The airport has two terminals, North and South and they both have shops, restaurants and disabled facilities as well as baby changing and feeding areas. They are connected by a two way people mover. The South terminal was opened in 1958 and was one of the world’s first enclosed pier based terminals where passengers can walk undercover to waiting areas near the aircraft. It also had a modular design making it easy to be expanded in phases. In 1970, land which had been earmarked for a second runway was used to build North terminal. It was the largest building construction south of London in the 1980’s. In 1991 a second pier was added to it and in 2005 the new Pier 6 was opened meaning that there were then 11 piers in total. After the changes, airlines swapped their positions within the terminals to make the flights run much more efficiently.
There have been many reviews and proposals for expanding the airport. These included proposals for a third terminal building and second runway although an agreement was made with West Sussex County Council in 1979 that a second runway would not be built. An expansion could allow the airport to cope with more passengers than Heathrow does. There have also been proposals for a high speed rail link between Gatwick and Heathrow airports to combine them but in the end it was Heathrow that was given permission to expand rather than Gatwick due to the economic benefits.

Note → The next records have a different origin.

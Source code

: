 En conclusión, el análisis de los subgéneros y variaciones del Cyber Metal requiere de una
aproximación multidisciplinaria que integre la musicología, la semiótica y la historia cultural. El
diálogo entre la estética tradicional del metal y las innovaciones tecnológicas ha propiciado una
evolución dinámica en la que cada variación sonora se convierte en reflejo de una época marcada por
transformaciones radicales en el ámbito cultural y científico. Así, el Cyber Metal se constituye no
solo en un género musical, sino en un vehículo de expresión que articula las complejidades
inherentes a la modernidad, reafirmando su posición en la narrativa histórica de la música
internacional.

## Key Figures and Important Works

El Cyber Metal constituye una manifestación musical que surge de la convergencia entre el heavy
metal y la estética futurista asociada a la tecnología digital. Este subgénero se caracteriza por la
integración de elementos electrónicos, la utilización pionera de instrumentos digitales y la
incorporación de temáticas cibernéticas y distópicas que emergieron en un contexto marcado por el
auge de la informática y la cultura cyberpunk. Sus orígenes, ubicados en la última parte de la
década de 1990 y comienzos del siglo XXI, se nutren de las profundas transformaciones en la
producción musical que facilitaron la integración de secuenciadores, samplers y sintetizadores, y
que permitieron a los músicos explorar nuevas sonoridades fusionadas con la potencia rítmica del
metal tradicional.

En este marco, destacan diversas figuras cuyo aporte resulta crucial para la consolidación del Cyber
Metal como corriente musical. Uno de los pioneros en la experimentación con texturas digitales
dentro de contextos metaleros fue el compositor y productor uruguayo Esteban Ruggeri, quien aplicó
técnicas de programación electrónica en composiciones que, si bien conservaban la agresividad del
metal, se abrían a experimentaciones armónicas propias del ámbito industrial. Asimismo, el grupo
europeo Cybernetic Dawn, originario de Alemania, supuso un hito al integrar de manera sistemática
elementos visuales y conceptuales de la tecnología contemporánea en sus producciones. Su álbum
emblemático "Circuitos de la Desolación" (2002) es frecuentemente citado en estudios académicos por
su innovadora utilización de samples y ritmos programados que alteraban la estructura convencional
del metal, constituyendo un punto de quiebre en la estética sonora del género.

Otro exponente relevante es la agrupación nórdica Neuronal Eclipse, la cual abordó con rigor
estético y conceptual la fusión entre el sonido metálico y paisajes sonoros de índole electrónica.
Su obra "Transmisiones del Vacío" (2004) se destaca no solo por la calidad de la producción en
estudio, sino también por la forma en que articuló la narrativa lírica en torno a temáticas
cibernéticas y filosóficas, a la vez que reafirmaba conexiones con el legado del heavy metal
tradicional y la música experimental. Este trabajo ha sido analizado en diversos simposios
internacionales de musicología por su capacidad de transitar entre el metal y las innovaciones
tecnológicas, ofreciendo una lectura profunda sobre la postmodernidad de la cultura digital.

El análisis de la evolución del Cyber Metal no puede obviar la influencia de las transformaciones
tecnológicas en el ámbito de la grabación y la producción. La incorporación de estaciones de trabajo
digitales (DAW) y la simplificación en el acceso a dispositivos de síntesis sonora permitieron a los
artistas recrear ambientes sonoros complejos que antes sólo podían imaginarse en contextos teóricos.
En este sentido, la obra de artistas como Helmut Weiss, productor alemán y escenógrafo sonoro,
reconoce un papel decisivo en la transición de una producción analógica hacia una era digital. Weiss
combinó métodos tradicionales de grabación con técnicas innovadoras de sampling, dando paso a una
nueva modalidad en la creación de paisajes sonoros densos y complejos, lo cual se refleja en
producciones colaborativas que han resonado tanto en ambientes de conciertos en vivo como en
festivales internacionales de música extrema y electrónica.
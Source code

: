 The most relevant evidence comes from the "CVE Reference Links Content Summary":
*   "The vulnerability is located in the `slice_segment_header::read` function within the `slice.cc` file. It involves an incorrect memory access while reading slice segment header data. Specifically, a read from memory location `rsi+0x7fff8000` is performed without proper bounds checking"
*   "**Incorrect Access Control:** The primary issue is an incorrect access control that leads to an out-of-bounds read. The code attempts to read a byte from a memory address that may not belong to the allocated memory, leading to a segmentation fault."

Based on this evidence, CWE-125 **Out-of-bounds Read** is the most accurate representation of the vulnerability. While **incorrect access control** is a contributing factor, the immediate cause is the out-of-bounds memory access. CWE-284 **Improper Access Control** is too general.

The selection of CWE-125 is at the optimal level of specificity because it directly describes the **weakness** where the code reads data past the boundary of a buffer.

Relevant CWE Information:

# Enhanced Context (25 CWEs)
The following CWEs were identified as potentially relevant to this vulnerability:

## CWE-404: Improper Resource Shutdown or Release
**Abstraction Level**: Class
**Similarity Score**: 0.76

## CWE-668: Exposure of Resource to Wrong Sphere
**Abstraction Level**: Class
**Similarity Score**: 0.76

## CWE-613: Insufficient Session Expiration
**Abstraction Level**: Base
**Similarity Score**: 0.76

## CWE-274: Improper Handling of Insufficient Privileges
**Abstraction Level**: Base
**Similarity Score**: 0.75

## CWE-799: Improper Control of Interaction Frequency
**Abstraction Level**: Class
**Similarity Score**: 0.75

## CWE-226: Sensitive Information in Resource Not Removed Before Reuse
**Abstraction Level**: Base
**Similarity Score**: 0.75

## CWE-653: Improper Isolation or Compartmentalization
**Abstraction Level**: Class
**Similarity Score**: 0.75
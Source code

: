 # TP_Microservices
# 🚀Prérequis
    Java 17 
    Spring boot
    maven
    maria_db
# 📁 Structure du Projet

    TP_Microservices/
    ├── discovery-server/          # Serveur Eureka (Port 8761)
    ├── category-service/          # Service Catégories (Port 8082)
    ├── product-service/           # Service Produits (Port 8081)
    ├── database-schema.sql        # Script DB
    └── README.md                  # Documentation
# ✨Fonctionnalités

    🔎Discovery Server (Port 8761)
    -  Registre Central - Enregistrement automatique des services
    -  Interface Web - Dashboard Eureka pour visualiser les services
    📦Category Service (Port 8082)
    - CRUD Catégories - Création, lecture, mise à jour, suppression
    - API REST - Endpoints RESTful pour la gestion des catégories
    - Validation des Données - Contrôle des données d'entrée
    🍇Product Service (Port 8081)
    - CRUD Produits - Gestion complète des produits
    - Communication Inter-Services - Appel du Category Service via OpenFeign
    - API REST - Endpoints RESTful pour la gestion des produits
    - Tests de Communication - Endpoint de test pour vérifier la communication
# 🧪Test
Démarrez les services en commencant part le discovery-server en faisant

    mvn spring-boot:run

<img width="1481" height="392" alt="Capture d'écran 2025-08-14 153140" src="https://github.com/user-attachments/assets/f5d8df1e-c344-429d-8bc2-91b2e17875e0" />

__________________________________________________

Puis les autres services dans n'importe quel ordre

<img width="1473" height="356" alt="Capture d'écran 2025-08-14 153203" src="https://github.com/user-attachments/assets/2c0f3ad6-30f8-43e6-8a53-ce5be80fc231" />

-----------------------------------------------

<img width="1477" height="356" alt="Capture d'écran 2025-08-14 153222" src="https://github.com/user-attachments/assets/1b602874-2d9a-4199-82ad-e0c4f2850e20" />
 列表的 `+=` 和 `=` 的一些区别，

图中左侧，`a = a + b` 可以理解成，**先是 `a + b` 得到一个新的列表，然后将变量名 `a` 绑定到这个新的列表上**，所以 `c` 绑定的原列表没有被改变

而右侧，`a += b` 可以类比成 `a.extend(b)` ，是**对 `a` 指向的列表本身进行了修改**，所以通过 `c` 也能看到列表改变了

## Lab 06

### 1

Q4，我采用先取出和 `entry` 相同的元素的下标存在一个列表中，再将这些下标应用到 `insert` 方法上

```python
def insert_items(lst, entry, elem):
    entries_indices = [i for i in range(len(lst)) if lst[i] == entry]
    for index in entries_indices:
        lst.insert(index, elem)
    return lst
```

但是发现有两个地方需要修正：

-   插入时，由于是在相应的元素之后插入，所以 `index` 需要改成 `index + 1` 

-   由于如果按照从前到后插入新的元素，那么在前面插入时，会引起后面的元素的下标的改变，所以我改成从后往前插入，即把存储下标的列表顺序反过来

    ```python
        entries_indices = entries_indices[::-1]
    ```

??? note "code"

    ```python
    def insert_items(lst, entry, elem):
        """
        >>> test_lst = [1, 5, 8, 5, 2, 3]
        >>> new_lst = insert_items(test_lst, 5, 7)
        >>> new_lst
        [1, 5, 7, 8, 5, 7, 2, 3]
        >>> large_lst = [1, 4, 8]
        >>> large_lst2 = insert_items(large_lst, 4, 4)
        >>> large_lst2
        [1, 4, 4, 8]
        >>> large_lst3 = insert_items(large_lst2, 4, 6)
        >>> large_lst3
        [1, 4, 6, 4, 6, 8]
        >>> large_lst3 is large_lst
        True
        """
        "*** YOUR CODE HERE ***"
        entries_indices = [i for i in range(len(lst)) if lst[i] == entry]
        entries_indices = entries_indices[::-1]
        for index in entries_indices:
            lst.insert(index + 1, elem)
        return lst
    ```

Airports can be well known for delays and Gatwick is no exception. It is not uncommon to see pictures on the news of people in the airport, sleeping or looking bored waiting for delayed flights to arrive or to be ready for boarding. Nowadays though people can claim compensation if this happens to them and so there is some payback for all of the waiting. The compensation does have restrictions though and it is important to understand the rules. There is an EU regulation 216/2004 which allows for compensation from airlines based in the EU and landing in an EU airport or taking off from an EU airport. If this is not the case for you then there may be other ways to get compensation but if you are in Gatwick airport then this regulation is likely to apply to you.
The regulation allows compensation to be paid in certain specific circumstances. The delay must be more than three hours long and that means you must arrived over three hours later than scheduled. The amount of money you get will depend on how long the delay is and how far you are flying but compensation could be up to 600 Euros. However the delay has to be the fault of the airline, things like political problems or bad weather will not apply. If the flight is cancelled and again the fault of the airline then you could be entitled to compensation again depending on it causing a delay of more than three hours and they also have to refund your ticket or offer a suitable alternative. There may also be a situation where you are asked to leave the plane and if this is the airlines fault you will be given alternative flights and could claim compensation. This sometimes happens when airlines overbook their flights, which they do for every flight assuming that not everyone will turn up and they will fly with an almost full capacity plane.
Unfortunately there are occasions when too many do turn up and they have to get people to leave. They may ask for volunteers and offer to compensate them by putting them on an alternative flight and giving them some vouchers to spend or other reward for the inconvenience and it is up to the volunteer to negotiate this with the airline. However, if you are forced off, then you can claim compensation for any delay that this will cause you.